ASSIGNMENT: In this exercise, the entries below are to be transcribed exactly, line by line.

DATA FOR THIS EXERCISE:

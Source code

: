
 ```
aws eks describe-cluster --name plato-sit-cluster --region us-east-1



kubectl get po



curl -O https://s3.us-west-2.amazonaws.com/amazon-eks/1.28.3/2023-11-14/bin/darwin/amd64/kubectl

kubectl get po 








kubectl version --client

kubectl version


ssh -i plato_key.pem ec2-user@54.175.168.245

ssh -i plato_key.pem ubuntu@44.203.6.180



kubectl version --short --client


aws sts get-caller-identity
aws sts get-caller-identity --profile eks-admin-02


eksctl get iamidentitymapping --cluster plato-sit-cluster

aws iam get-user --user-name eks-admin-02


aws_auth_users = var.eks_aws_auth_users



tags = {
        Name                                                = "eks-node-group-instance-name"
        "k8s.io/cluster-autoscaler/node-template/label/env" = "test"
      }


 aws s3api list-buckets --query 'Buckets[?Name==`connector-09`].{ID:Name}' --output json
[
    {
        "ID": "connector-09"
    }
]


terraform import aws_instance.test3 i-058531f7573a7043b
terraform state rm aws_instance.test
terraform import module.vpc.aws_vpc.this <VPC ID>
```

EXPECTED ANSWER:
Source code

:
 ```
aws eks describe-cluster --name plato-sit-cluster --region us-east-1



kubectl get po



curl -O https://s3.us-west-2.amazonaws.com/amazon-eks/1.28.3/2023-11-14/bin/darwin/amd64/kubectl

kubectl get po 








kubectl version --client

kubectl version


ssh -i plato_key.pem ec2-user@54.175.168.245

ssh -i plato_key.pem ubuntu@44.203.6.180



kubectl version --short --client


aws sts get-caller-identity
aws sts get-caller-identity --profile eks-admin-02


eksctl get iamidentitymapping --cluster plato-sit-cluster

aws iam get-user --user-name eks-admin-02


aws_auth_users = var.eks_aws_auth_users



tags = {
        Name                                                = "eks-node-group-instance-name"
        "k8s.io/cluster-autoscaler/node-template/label/env" = "test"
      }


 aws s3api list-buckets --query 'Buckets[?Name==`connector-09`].{ID:Name}' --output json
[
    {
        "ID": "connector-09"
    }
]


terraform import aws_instance.test3 i-058531f7573a7043b
terraform state rm aws_instance.test
terraform import module.vpc.aws_vpc.this <VPC ID>
```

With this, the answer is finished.